Check each line of the data below for the string "rats", then state how many have it and nothing else.

Stored data:
----------------
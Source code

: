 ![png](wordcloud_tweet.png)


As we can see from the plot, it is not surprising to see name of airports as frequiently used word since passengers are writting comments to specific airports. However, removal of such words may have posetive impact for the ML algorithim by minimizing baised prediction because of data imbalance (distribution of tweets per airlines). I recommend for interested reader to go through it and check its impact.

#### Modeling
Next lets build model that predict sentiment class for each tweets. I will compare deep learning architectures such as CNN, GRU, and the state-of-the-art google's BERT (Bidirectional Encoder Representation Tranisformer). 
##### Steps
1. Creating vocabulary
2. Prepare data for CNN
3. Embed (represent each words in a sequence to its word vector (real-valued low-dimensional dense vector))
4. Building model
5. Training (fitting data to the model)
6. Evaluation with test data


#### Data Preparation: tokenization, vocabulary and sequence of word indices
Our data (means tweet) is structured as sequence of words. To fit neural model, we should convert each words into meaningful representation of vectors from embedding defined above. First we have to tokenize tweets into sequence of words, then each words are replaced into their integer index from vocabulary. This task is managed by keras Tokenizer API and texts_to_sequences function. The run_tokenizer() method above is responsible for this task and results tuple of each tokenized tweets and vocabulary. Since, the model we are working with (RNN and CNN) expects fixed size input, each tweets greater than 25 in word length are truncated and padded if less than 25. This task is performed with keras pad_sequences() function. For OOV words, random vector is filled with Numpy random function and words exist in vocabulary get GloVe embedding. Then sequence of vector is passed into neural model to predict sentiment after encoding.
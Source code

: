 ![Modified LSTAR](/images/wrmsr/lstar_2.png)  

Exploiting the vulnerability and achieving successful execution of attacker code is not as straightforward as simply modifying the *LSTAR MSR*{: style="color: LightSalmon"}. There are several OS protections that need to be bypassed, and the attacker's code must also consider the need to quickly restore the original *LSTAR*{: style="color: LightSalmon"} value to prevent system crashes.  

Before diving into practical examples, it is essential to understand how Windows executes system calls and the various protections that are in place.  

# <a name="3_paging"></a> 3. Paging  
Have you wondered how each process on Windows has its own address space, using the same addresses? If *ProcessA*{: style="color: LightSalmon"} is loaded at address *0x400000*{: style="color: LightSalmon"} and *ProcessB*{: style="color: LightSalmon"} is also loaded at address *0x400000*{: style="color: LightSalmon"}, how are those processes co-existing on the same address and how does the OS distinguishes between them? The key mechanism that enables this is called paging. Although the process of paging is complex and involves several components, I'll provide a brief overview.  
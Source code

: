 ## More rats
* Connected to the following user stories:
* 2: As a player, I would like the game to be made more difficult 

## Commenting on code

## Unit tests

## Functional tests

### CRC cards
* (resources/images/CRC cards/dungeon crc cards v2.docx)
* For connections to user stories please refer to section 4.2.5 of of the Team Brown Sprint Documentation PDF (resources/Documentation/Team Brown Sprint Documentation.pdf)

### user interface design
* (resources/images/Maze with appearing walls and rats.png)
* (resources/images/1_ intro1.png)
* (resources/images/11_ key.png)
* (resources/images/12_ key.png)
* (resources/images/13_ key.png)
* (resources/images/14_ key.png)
----------------
__Result for this task__: 2